I personally won't object if everyone feels comfortable with reusing 'breadth' and changing existing behaviour. I just have a feeling it's generally considered a bad thing. Otherwise I'm all for shortening the names (perhaps by just omitting 'First' from the depth ones).

:)
September 18, 2012
Another thing worth mentioning occurred to me today.

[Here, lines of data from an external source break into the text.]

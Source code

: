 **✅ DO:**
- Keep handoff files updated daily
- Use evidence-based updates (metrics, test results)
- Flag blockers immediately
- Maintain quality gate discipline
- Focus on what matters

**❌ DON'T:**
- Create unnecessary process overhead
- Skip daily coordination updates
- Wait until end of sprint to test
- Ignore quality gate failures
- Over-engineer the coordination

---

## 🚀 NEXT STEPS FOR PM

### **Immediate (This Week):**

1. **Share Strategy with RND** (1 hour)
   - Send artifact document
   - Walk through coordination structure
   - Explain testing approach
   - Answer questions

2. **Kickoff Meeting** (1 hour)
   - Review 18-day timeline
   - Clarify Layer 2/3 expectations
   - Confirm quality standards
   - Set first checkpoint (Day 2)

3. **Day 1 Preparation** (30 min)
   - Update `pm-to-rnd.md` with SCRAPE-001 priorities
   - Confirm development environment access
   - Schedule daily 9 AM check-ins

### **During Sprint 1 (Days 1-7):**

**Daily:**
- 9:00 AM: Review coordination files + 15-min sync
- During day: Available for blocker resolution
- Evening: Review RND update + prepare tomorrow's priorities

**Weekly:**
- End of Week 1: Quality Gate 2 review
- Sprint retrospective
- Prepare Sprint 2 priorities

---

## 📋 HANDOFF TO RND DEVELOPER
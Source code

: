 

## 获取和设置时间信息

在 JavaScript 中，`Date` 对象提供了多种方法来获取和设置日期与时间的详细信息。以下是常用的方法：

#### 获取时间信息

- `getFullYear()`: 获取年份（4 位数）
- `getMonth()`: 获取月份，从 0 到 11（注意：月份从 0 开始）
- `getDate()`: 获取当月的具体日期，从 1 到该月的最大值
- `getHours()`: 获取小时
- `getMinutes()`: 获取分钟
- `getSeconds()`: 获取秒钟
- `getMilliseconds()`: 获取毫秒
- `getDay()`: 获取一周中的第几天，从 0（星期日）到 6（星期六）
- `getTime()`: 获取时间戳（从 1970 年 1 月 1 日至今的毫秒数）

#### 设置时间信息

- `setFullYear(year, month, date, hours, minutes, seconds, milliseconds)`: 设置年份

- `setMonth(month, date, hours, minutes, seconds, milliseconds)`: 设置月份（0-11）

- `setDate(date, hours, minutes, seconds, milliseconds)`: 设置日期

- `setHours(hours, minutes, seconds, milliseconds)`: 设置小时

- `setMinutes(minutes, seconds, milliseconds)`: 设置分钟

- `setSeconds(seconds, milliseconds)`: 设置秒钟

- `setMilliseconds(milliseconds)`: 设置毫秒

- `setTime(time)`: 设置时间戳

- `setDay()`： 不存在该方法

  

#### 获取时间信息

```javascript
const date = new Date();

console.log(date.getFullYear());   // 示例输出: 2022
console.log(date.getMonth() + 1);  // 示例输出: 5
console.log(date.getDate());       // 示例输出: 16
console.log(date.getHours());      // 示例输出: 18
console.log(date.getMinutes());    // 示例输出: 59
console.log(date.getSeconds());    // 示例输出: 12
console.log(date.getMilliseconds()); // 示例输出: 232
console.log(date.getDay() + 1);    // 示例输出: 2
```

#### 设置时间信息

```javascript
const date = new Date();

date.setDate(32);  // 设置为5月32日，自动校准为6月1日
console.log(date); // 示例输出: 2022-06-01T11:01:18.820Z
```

Whoever implements breadth-first - don't get caught out by symlinks. For the depth-first variants, you can just detect them by looking in the stack. For the breadth-first, you won't be able to detect them by looking in the queue that replaced the stack. :)
October 08, 2012
On Tuesday, 18 September 2012 at 15:19:08 UTC, Andrei Alexandrescu wrote:
> On 9/18/12 10:25 AM, David Piepgrass wrote:
>> Actually I prefer breadth-first search when searching the file system. When I search an entire volume, inevitably the (depth-first) search gets stuck in a few giant, deep directories like the source code of Mono or some other cave of source code, you know, something 12 directories deep with 100,000 files in it. A breadth-first search would be more likely to find the thing I'm looking for BEFORE going spelunking in these 12-deep caves.
>
> Yes, that was my intent too.
>
> Andrei



I just wanted to point out, BFS is generally a pretty BAD idea for searching a file system.

You instead probably want to implement DFS, and then alter it slightly to use iterative deepening instead of doing plain breadth-first search.

That way you won't be keeping open a million OS file handles.